Chew and her colleagues examined data previously collected by two massive clinical trials called AREDS and AREDS2. Both examined nutritional supplements as a potential treatment for age-related macular degeneration, a progressive eye disease causing blurred vision and vision loss.
These studies included information about the participants’ diet and assessed their cognitive function periodically over five- and ten-year periods, respectively. The researchers also asked participants to report how often they consumed nine components of the Mediterranean diet.
“The retina is an extension of the brain,” Chew said. “A third of your brain functions for vision and the retina lines the eyeball and travels back via an optic nerve all the way to the brain.” That’s why it made sense that any antioxidants which might improve the retina might also improve the brain,” she said.
The researchers’ new evaluation shows that participants who stuck closest to the Mediterranean diet had the lowest risk of cognitive impairment.

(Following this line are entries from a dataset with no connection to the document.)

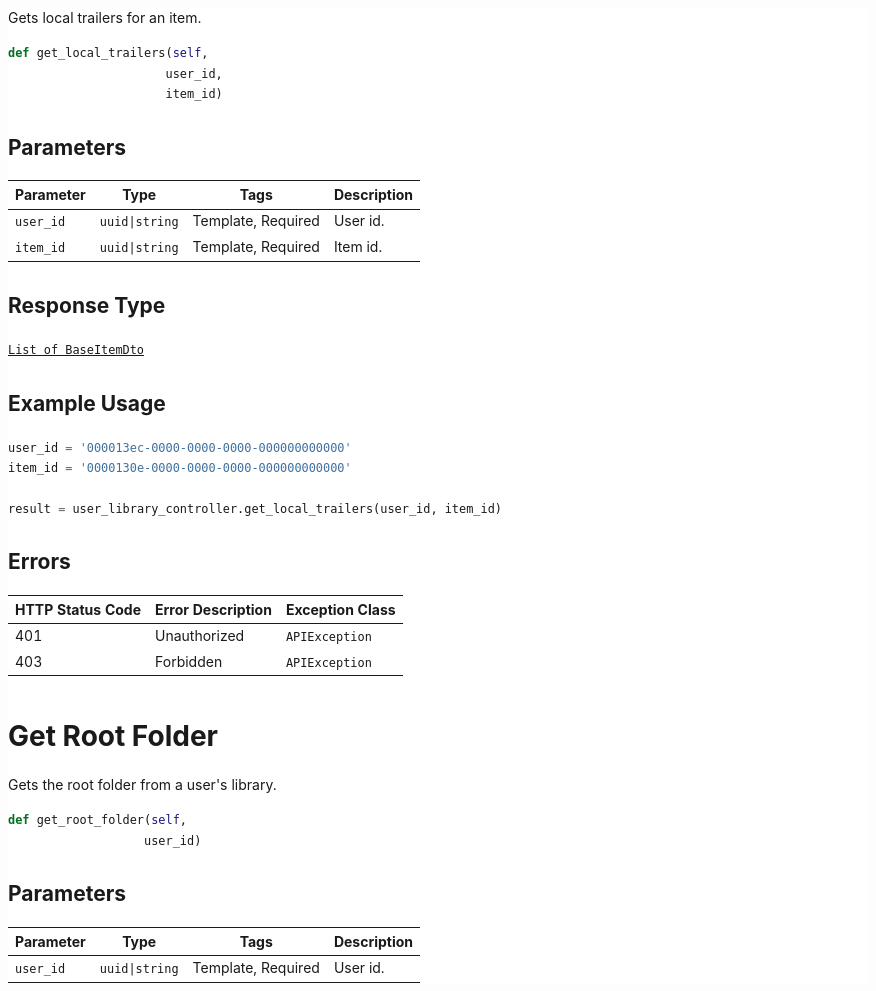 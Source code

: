 Gets local trailers for an item.

```python
def get_local_trailers(self,
                      user_id,
                      item_id)
```

## Parameters

| Parameter | Type | Tags | Description |
|  --- | --- | --- | --- |
| `user_id` | `uuid\|string` | Template, Required | User id. |
| `item_id` | `uuid\|string` | Template, Required | Item id. |

## Response Type

[`List of BaseItemDto`](../../doc/models/base-item-dto.md)

## Example Usage

```python
user_id = '000013ec-0000-0000-0000-000000000000'
item_id = '0000130e-0000-0000-0000-000000000000'

result = user_library_controller.get_local_trailers(user_id, item_id)
```

## Errors

| HTTP Status Code | Error Description | Exception Class |
|  --- | --- | --- |
| 401 | Unauthorized | `APIException` |
| 403 | Forbidden | `APIException` |


# Get Root Folder

Gets the root folder from a user's library.

```python
def get_root_folder(self,
                   user_id)
```

## Parameters

| Parameter | Type | Tags | Description |
|  --- | --- | --- | --- |
| `user_id` | `uuid\|string` | Template, Required | User id. |

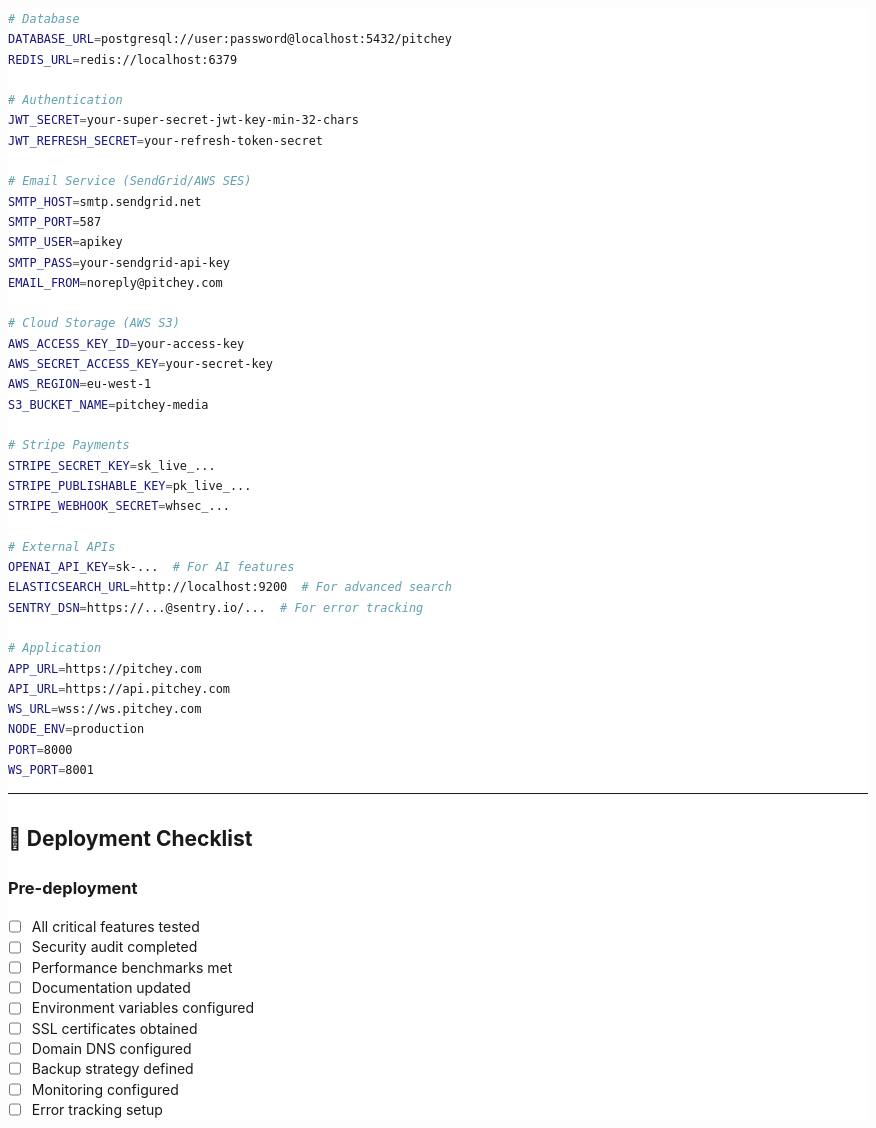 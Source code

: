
 ```bash
# Database
DATABASE_URL=postgresql://user:password@localhost:5432/pitchey
REDIS_URL=redis://localhost:6379

# Authentication
JWT_SECRET=your-super-secret-jwt-key-min-32-chars
JWT_REFRESH_SECRET=your-refresh-token-secret

# Email Service (SendGrid/AWS SES)
SMTP_HOST=smtp.sendgrid.net
SMTP_PORT=587
SMTP_USER=apikey
SMTP_PASS=your-sendgrid-api-key
EMAIL_FROM=noreply@pitchey.com

# Cloud Storage (AWS S3)
AWS_ACCESS_KEY_ID=your-access-key
AWS_SECRET_ACCESS_KEY=your-secret-key
AWS_REGION=eu-west-1
S3_BUCKET_NAME=pitchey-media

# Stripe Payments
STRIPE_SECRET_KEY=sk_live_...
STRIPE_PUBLISHABLE_KEY=pk_live_...
STRIPE_WEBHOOK_SECRET=whsec_...

# External APIs
OPENAI_API_KEY=sk-...  # For AI features
ELASTICSEARCH_URL=http://localhost:9200  # For advanced search
SENTRY_DSN=https://...@sentry.io/...  # For error tracking

# Application
APP_URL=https://pitchey.com
API_URL=https://api.pitchey.com
WS_URL=wss://ws.pitchey.com
NODE_ENV=production
PORT=8000
WS_PORT=8001
```

---

## 🚢 Deployment Checklist

### Pre-deployment
- [ ] All critical features tested
- [ ] Security audit completed
- [ ] Performance benchmarks met
- [ ] Documentation updated
- [ ] Environment variables configured
- [ ] SSL certificates obtained
- [ ] Domain DNS configured
- [ ] Backup strategy defined
- [ ] Monitoring configured
- [ ] Error tracking setup
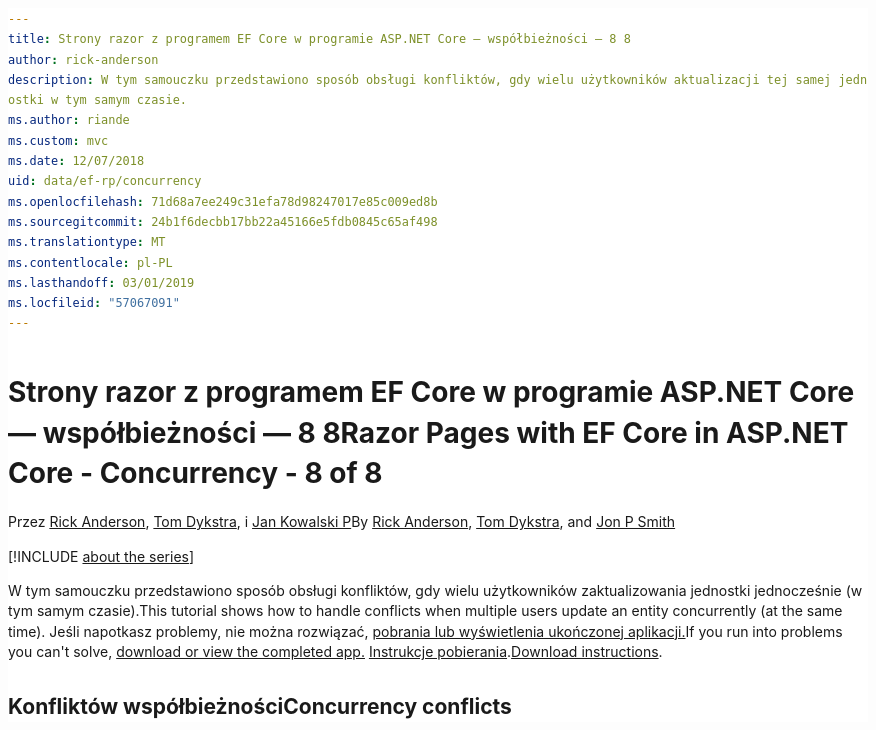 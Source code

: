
 ```yaml
---
title: Strony razor z programem EF Core w programie ASP.NET Core — współbieżności — 8 8
author: rick-anderson
description: W tym samouczku przedstawiono sposób obsługi konfliktów, gdy wielu użytkowników aktualizacji tej samej jednostki w tym samym czasie.
ms.author: riande
ms.custom: mvc
ms.date: 12/07/2018
uid: data/ef-rp/concurrency
ms.openlocfilehash: 71d68a7ee249c31efa78d98247017e85c009ed8b
ms.sourcegitcommit: 24b1f6decbb17bb22a45166e5fdb0845c65af498
ms.translationtype: MT
ms.contentlocale: pl-PL
ms.lasthandoff: 03/01/2019
ms.locfileid: "57067091"
---
```

# <a name="razor-pages-with-ef-core-in-aspnet-core---concurrency---8-of-8"></a><span data-ttu-id="3b6be-103">Strony razor z programem EF Core w programie ASP.NET Core — współbieżności — 8 8</span><span class="sxs-lookup"><span data-stu-id="3b6be-103">Razor Pages with EF Core in ASP.NET Core - Concurrency - 8 of 8</span></span>

<span data-ttu-id="3b6be-104">Przez [Rick Anderson](https://twitter.com/RickAndMSFT), [Tom Dykstra](https://github.com/tdykstra), i [Jan Kowalski P](https://twitter.com/thereformedprog)</span><span class="sxs-lookup"><span data-stu-id="3b6be-104">By [Rick Anderson](https://twitter.com/RickAndMSFT), [Tom Dykstra](https://github.com/tdykstra), and [Jon P Smith](https://twitter.com/thereformedprog)</span></span>

[!INCLUDE [about the series](../../includes/RP-EF/intro.md)]

<span data-ttu-id="3b6be-105">W tym samouczku przedstawiono sposób obsługi konfliktów, gdy wielu użytkowników zaktualizowania jednostki jednocześnie (w tym samym czasie).</span><span class="sxs-lookup"><span data-stu-id="3b6be-105">This tutorial shows how to handle conflicts when multiple users update an entity concurrently (at the same time).</span></span> <span data-ttu-id="3b6be-106">Jeśli napotkasz problemy, nie można rozwiązać, [pobrania lub wyświetlenia ukończonej aplikacji.](https://github.com/aspnet/Docs/tree/master/aspnetcore/data/ef-rp/intro/samples)</span><span class="sxs-lookup"><span data-stu-id="3b6be-106">If you run into problems you can't solve, [download or view the completed app.](https://github.com/aspnet/Docs/tree/master/aspnetcore/data/ef-rp/intro/samples)</span></span> <span data-ttu-id="3b6be-107">[Instrukcje pobierania](xref:index#how-to-download-a-sample).</span><span class="sxs-lookup"><span data-stu-id="3b6be-107">[Download instructions](xref:index#how-to-download-a-sample).</span></span>

## <a name="concurrency-conflicts"></a><span data-ttu-id="3b6be-108">Konfliktów współbieżności</span><span class="sxs-lookup"><span data-stu-id="3b6be-108">Concurrency conflicts</span></span>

Eating lots of fish and vegetables appeared to have the greatest protective effect. At the 10 year mark, participants with the highest fish consumption had the slowest rate of cognitive decline.
That’s because of two important antioxidants that are not naturally produced in the body: lutein and zeaxanthin. Responsible for the bright colors of vegetables, lutein and zeaxanthin are found in all vegetables, but especially good sources are green, leafy vegetables such as kale, parsley, spinach, broccoli, and peas.
Achieving some of these potential brain benefits doesn’t require a total diet overhaul. Radically changing what one eats is a complicated task, shaped by economic factors and social pressures, Chew points out. Instead of a total overhaul, she suggests making small changes.
The new studies, however large, are also observational, so more work is needed to definitively link this diet to cognitive preservation. Previous research has linked the diet to a wide array of benefits, from being good for heart disease to reducing the effects of air pollution.
The studies were published in the journal Annals of Neurology.